Goal of the exercise
Nothing but the records themselves, exactly as written, should appear in the reply; leave out the pictures.

[Collected data entries]
════
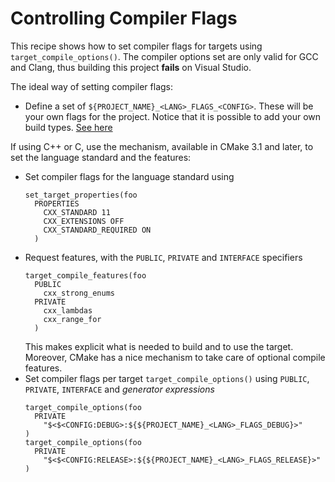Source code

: # Controlling Compiler Flags

This recipe shows how to set compiler flags for targets using
`target_compile_options()`. The compiler options set are only valid for GCC and
Clang, thus building this project **fails**  on Visual Studio.

The ideal way of setting compiler flags:
- Define a set of `${PROJECT_NAME}_<LANG>_FLAGS_<CONFIG>`. These will be your
  own flags for the project.
  Notice that it is possible to add your own build types. [See here](https://stackoverflow.com/a/11437693)

If using C++ or C, use the mechanism, available in CMake 3.1 and later,
to set the language standard and the features:
- Set compiler flags for the language standard using
  ```
  set_target_properties(foo
    PROPERTIES
      CXX_STANDARD 11
      CXX_EXTENSIONS OFF
      CXX_STANDARD_REQUIRED ON
    )
  ```
- Request features, with the `PUBLIC`, `PRIVATE` and `INTERFACE` specifiers
  ```
  target_compile_features(foo
    PUBLIC
      cxx_strong_enums
    PRIVATE
      cxx_lambdas
      cxx_range_for
    )
  ```
  This makes explicit what is needed to build and to use the target. Moreover,
  CMake has a nice mechanism to take care of optional compile features.
- Set compiler flags per target `target_compile_options()` using `PUBLIC`,
  `PRIVATE`, `INTERFACE` and _generator expressions_
  ```
  target_compile_options(foo
    PRIVATE
      "$<$<CONFIG:DEBUG>:${${PROJECT_NAME}_<LANG>_FLAGS_DEBUG}>"
  )
  target_compile_options(foo
    PRIVATE
      "$<$<CONFIG:RELEASE>:${${PROJECT_NAME}_<LANG>_FLAGS_RELEASE}>"
  )
  ```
════
Solved exercise
Source code

: # Controlling Compiler Flags

This recipe shows how to set compiler flags for targets using
`target_compile_options()`. The compiler options set are only valid for GCC and
Clang, thus building this project **fails**  on Visual Studio.

The ideal way of setting compiler flags:
- Define a set of `${PROJECT_NAME}_<LANG>_FLAGS_<CONFIG>`. These will be your
  own flags for the project.
  Notice that it is possible to add your own build types. [See here](https://stackoverflow.com/a/11437693)

If using C++ or C, use the mechanism, available in CMake 3.1 and later,
to set the language standard and the features:
- Set compiler flags for the language standard using
  ```
  set_target_properties(foo
    PROPERTIES
      CXX_STANDARD 11
      CXX_EXTENSIONS OFF
      CXX_STANDARD_REQUIRED ON
    )
  ```
- Request features, with the `PUBLIC`, `PRIVATE` and `INTERFACE` specifiers
  ```
  target_compile_features(foo
    PUBLIC
      cxx_strong_enums
    PRIVATE
      cxx_lambdas
      cxx_range_for
    )
  ```
  This makes explicit what is needed to build and to use the target. Moreover,
  CMake has a nice mechanism to take care of optional compile features.
- Set compiler flags per target `target_compile_options()` using `PUBLIC`,
  `PRIVATE`, `INTERFACE` and _generator expressions_
  ```
  target_compile_options(foo
    PRIVATE
      "$<$<CONFIG:DEBUG>:${${PROJECT_NAME}_<LANG>_FLAGS_DEBUG}>"
  )
  target_compile_options(foo
    PRIVATE
      "$<$<CONFIG:RELEASE>:${${PROJECT_NAME}_<LANG>_FLAGS_RELEASE}>"
  )
  ```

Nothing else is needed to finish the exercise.